# Statistical Tests Decision Tree

![image.png](attachment:image.png)

Casalegno, F. 2021. A/B Testing: A Complete Guide to Statistical Testing. Towards Data Science. https://towardsdatascience.com/a-b-testing-a-complete-guide-to-statistical-testing-e3f1db140499


# Libraries & Dependencies

In [33]:
import matplotlib.pyplot as plt
import numpy as np
import pandas as pd
import math
from scipy.special import binom
from scipy.stats import chi2_contingency, mannwhitneyu, norm, t, ttest_ind,norm,hypergeom

# Data

In [14]:
raw_data = pd.read_csv('D7 Retention Data.csv')
df = raw_data.fillna(0)
df

Unnamed: 0,User Pseudo Id (index),Test Group,Retention D7
0,1,1,0.0
1,2,1,0.0
2,3,1,0.0
3,4,1,0.0
4,5,1,0.0
...,...,...,...
57280,57281,0,0.0
57281,57282,1,0.0
57282,57283,1,0.0
57283,57284,0,0.0


## AB Retention Rates

In [15]:
retention_df = df.groupby(['Test Group'], as_index=False).agg(
                                                Retained_Users = ('Retention D7', 'sum'),
                                                Users = ('Retention D7', 'count') 
                                              )

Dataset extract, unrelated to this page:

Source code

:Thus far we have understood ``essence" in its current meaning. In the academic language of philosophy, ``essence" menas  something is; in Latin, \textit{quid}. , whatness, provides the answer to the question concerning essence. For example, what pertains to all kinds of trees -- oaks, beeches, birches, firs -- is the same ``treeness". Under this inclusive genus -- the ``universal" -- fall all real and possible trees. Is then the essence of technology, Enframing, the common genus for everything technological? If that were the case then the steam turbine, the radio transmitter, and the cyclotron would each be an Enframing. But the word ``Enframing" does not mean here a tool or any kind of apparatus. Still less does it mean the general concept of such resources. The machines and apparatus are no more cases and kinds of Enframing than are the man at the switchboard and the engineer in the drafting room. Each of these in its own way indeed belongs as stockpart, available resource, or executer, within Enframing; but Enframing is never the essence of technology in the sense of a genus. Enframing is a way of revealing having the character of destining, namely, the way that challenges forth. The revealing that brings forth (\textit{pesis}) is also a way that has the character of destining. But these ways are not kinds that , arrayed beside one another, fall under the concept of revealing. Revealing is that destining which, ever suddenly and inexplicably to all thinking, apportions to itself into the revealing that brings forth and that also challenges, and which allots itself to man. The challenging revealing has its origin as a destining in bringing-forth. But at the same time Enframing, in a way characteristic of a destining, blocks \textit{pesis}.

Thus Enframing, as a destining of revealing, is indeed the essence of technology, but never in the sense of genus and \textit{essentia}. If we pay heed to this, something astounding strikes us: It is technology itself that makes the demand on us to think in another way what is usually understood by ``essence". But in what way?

retention_df['D7'] = retention_df['Retained_Users'] / retention_df['Users']
retention_df

Unnamed: 0,Test Group,Retained_Users,Users,D7
0,0,1291.0,28710,0.044967
1,1,1420.0,28575,0.049694


## Sample Size 

In [19]:
def required_sample_size_ztest(alpha=0.05, power=0.8, prop0=0.5, prop1=0.6):
    """
    Calculate the required sample size for a two-proportions z-test.

    Parameters:
    - alpha: significance level
    - power: desired power of the test
    - prop0: proportion in base 
    - prop1: proportion in variant 

    Returns:
    - Sample size required for each group.
    """
    pooled_prop = (prop0 + prop1) / 2
    pooled_se = math.sqrt(2 * pooled_prop * (1 - pooled_prop))  # Pooled standard error for equal sample sizes

    # Z-scores for alpha and power
    z_alpha = norm.ppf(1 - alpha / 2)
    z_power = norm.ppf(power)

    effect_size = abs(prop0 - prop1)
    
    # Calculating required sample size for each group
    n = ((z_alpha + z_power) * pooled_se / effect_size) ** 2

    return n

# Example usage:
alpha = 0.05
power = 0.8
prop0 = 0.044967
prop1 = 0.049694

sample_size = required_sample_size_ztest(alpha, power, prop0, prop1)
print(f"Required sample size per group: {sample_size:.0f}")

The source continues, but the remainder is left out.